Saturday, May 06, 2006

i still feel that jay chou's older songs are much nicer than his newer ones. it's like his new ones just can't really seem to match up to the older ones, no matter how you listen to them. and i think the same applies to stefanie sun.

the reason why i am bringing this up is because it seems that there's jsut this conflict with the past. it's like some things just set the standard. and our expectations are raised. but when the things that follow are just a tad off, we feel very disappointed.

are we then bound by the past? a past which defines our perceptions and expectations?

more on the past, i just read murakami's ice man. it's a short story. but it really is vintage murakami( i read it from vintage murakami, a collection of his so-called best writings). it is so murakami to write seemingly-absurd stuff, scenarios which, in actual fact, carry deep insights and meaning.

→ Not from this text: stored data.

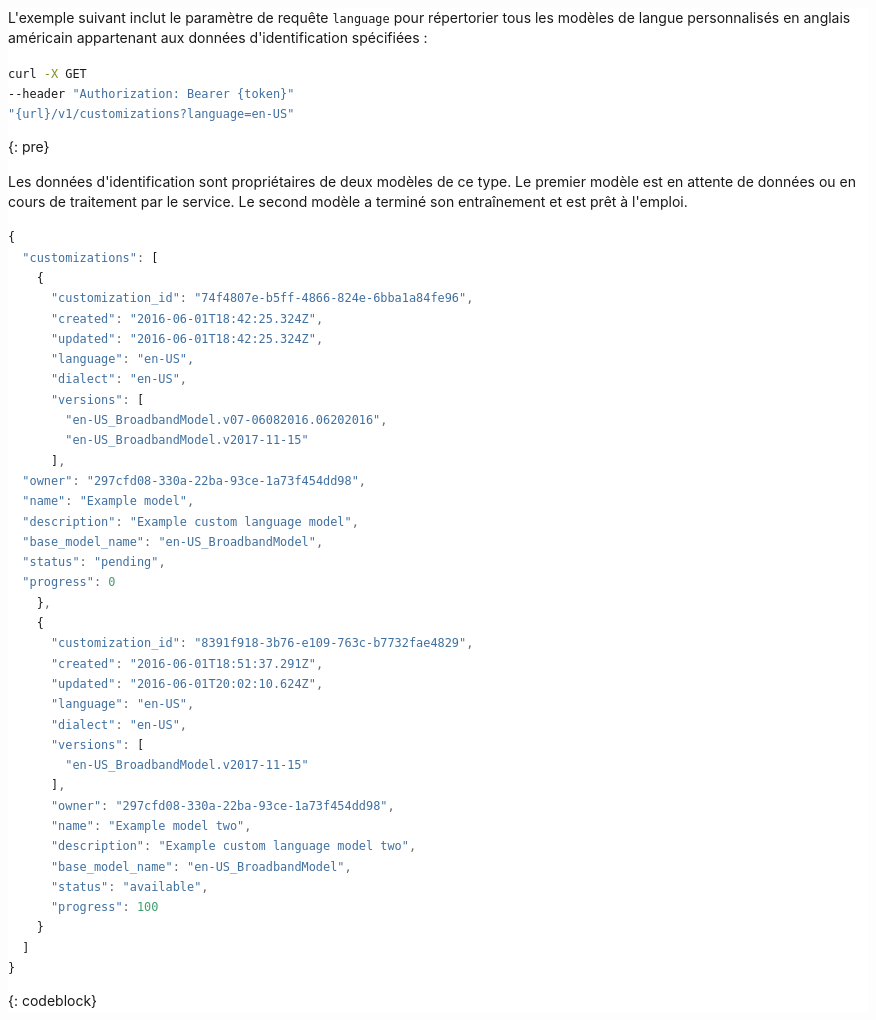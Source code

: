 L'exemple suivant inclut le paramètre de requête `language` pour répertorier tous les modèles de langue personnalisés en anglais américain appartenant aux données d'identification spécifiées :

```bash
curl -X GET
--header "Authorization: Bearer {token}"
"{url}/v1/customizations?language=en-US"
```
{: pre}

Les données d'identification sont propriétaires de deux modèles de ce type. Le premier modèle est en attente de données ou en cours de traitement par le service. Le second modèle a terminé son entraînement et est prêt à l'emploi.

```javascript
{
  "customizations": [
    {
      "customization_id": "74f4807e-b5ff-4866-824e-6bba1a84fe96",
      "created": "2016-06-01T18:42:25.324Z",
      "updated": "2016-06-01T18:42:25.324Z",
      "language": "en-US",
      "dialect": "en-US",
      "versions": [
        "en-US_BroadbandModel.v07-06082016.06202016",
        "en-US_BroadbandModel.v2017-11-15"
      ],
  "owner": "297cfd08-330a-22ba-93ce-1a73f454dd98",
  "name": "Example model",
  "description": "Example custom language model",
  "base_model_name": "en-US_BroadbandModel",
  "status": "pending",
  "progress": 0
    },
    {
      "customization_id": "8391f918-3b76-e109-763c-b7732fae4829",
      "created": "2016-06-01T18:51:37.291Z",
      "updated": "2016-06-01T20:02:10.624Z",
      "language": "en-US",
      "dialect": "en-US",
      "versions": [
        "en-US_BroadbandModel.v2017-11-15"
      ],
      "owner": "297cfd08-330a-22ba-93ce-1a73f454dd98",
      "name": "Example model two",
      "description": "Example custom language model two",
      "base_model_name": "en-US_BroadbandModel",
      "status": "available",
      "progress": 100
    }
  ]
}
```
{: codeblock}
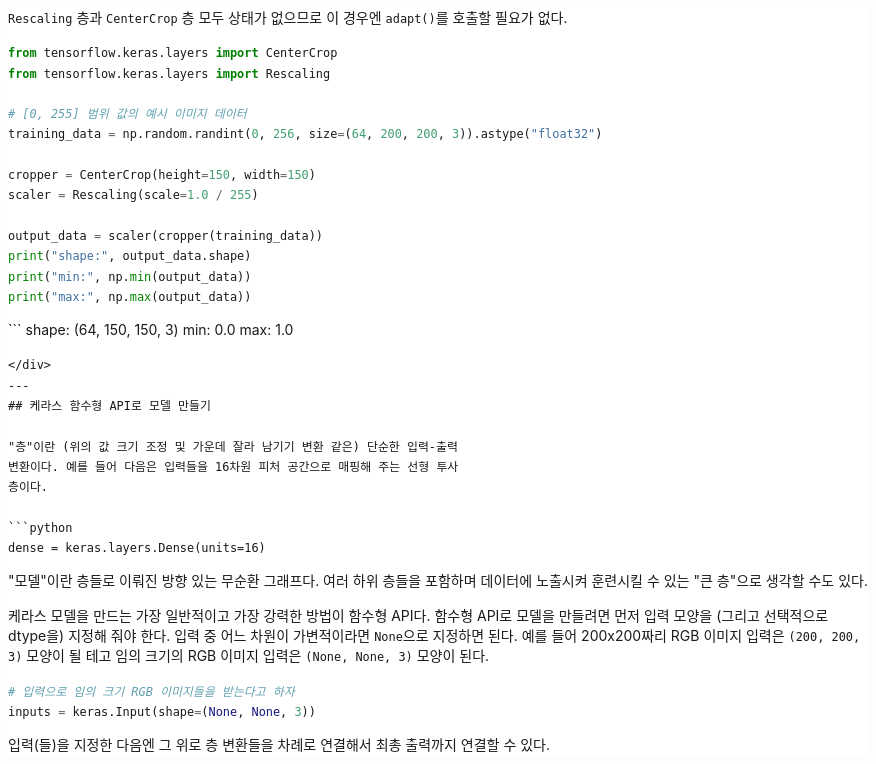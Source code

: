 `Rescaling` 층과 `CenterCrop` 층 모두 상태가 없으므로 이 경우엔 `adapt()`를 호출할
필요가 없다.


```python
from tensorflow.keras.layers import CenterCrop
from tensorflow.keras.layers import Rescaling

# [0, 255] 범위 값의 예시 이미지 데이터
training_data = np.random.randint(0, 256, size=(64, 200, 200, 3)).astype("float32")

cropper = CenterCrop(height=150, width=150)
scaler = Rescaling(scale=1.0 / 255)

output_data = scaler(cropper(training_data))
print("shape:", output_data.shape)
print("min:", np.min(output_data))
print("max:", np.max(output_data))
```

<div class="k-default-codeblock">
```
shape: (64, 150, 150, 3)
min: 0.0
max: 1.0

```
</div>
---
## 케라스 함수형 API로 모델 만들기

"층"이란 (위의 값 크기 조정 및 가운데 잘라 남기기 변환 같은) 단순한 입력-출력
변환이다. 예를 들어 다음은 입력들을 16차원 피처 공간으로 매핑해 주는 선형 투사
층이다.

```python
dense = keras.layers.Dense(units=16)
```

"모델"이란 층들로 이뤄진 방향 있는 무순환 그래프다. 여러 하위 층들을 포함하며
데이터에 노출시켜 훈련시킬 수 있는 "큰 층"으로 생각할 수도 있다.

케라스 모델을 만드는 가장 일반적이고 가장 강력한 방법이 함수형 API다.
함수형 API로 모델을 만들려면 먼저 입력 모양을 (그리고 선택적으로 dtype을)
지정해 줘야 한다. 입력 중 어느 차원이 가변적이라면 `None`으로 지정하면 된다.
예를 들어 200x200짜리 RGB 이미지 입력은 `(200, 200, 3)` 모양이 될 테고
임의 크기의 RGB 이미지 입력은 `(None, None, 3)` 모양이 된다.


```python
# 입력으로 임의 크기 RGB 이미지들을 받는다고 하자
inputs = keras.Input(shape=(None, None, 3))
```

입력(들)을 지정한 다음엔 그 위로 층 변환들을 차례로 연결해서 최총 출력까지
연결할 수 있다.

and after reading it, i am left thinking about the power of memories and their trap. how the past can work either way. and the need for a future. or you will forever be bound by the past. the agony. and be careful what you wish for.

more precisely, i have no conception of a future. that's because ice has no future. all it has is the past enclosed within it. ice is able to preserve things that way-very cleanly and distinctly and as vividly as though they were still alive. that's the essence of ice.

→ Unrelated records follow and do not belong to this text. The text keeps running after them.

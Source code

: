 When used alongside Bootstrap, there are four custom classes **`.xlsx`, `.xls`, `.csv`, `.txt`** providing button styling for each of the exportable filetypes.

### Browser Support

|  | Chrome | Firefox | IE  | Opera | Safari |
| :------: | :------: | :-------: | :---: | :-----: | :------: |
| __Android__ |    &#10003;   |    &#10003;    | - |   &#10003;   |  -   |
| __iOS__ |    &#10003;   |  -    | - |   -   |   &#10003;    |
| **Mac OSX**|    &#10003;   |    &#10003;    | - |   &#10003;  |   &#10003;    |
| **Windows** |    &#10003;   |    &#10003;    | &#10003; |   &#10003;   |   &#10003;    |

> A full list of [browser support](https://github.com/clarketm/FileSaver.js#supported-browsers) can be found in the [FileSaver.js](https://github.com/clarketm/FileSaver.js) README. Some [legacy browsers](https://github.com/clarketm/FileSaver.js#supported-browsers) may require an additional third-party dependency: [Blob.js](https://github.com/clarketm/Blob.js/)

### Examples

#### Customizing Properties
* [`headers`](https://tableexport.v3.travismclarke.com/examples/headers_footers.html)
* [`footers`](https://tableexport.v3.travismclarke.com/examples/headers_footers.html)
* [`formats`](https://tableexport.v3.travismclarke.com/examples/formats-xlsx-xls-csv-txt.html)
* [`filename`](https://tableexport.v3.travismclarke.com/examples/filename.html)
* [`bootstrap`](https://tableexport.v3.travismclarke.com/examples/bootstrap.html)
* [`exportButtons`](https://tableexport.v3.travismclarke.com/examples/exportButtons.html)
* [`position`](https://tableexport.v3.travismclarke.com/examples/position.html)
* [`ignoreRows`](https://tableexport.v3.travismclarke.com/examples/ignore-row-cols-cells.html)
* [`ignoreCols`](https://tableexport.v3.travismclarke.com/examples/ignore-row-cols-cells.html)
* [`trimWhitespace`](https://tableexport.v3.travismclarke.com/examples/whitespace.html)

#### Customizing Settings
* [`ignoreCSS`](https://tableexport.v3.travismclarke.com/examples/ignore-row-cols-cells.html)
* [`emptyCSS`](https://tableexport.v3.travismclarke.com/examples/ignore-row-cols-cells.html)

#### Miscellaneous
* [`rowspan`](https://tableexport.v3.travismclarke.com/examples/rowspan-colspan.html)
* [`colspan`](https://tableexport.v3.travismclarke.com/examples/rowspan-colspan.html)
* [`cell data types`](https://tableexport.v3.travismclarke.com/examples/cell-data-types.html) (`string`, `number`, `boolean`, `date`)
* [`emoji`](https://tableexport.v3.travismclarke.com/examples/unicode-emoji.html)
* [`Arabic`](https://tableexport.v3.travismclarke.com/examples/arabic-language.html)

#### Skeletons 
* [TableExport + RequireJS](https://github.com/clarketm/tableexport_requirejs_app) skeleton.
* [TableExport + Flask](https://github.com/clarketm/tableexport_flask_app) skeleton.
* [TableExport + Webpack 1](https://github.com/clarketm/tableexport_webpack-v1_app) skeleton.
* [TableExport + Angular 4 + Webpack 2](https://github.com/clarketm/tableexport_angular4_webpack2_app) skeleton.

the ice man was as lonely as an iceberg in the dark night.

i don't know when this started or when it ended, but when i regained consciousness i was in a world of ice, an eternal winter drained of all colour, closed in alone.

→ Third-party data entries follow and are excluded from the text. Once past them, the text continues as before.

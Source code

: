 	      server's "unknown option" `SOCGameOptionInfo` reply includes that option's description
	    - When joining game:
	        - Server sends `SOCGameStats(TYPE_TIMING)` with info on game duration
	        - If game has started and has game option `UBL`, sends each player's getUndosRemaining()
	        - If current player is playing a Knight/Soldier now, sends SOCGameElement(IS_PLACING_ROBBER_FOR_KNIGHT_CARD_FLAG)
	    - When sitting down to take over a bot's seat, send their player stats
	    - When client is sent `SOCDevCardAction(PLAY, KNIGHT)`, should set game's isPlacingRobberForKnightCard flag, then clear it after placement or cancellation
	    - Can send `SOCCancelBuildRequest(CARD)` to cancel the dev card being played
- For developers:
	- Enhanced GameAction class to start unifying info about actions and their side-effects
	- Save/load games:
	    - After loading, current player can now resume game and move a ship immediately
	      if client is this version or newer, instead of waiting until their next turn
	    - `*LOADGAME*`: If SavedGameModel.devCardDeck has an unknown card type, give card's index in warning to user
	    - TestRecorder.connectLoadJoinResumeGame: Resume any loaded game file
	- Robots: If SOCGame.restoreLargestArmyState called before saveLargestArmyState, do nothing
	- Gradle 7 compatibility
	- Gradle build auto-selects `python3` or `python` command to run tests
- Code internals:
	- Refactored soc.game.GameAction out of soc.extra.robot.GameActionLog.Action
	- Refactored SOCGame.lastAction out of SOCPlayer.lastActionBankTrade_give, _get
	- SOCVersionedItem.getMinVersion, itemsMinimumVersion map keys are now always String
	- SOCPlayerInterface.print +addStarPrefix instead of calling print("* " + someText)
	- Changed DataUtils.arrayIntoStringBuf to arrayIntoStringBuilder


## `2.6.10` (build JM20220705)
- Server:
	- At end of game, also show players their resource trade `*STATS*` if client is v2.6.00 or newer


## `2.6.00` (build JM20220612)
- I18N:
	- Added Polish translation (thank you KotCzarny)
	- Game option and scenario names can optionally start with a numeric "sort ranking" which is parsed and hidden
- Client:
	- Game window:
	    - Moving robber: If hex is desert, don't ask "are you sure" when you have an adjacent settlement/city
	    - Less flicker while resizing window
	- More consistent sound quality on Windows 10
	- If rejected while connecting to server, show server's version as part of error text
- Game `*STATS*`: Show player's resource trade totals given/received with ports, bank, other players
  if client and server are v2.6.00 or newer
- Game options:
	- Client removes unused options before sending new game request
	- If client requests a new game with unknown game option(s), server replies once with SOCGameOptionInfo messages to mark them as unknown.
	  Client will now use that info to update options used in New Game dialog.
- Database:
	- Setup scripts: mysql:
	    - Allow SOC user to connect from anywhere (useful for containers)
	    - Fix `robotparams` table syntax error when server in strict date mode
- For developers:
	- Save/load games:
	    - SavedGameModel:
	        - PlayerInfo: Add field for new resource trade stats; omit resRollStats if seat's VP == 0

the eternal past, heavy beyond all comprehension, had us in its grasp.

now, there's almost no heart left in me. my warmth has gone very far away. soemtimes i forget that warmth ever existed. in this place, i am lonelier than anyone else in the world.

he is telling the truth. but a wind sweeping in from nowhere blows his white words back and back into the past.

at the same time, i am wondering how to strike a balance, a compromise between two very different people. seems that one will always lose and feel alone; there doesnt seem to exist a place for both of them.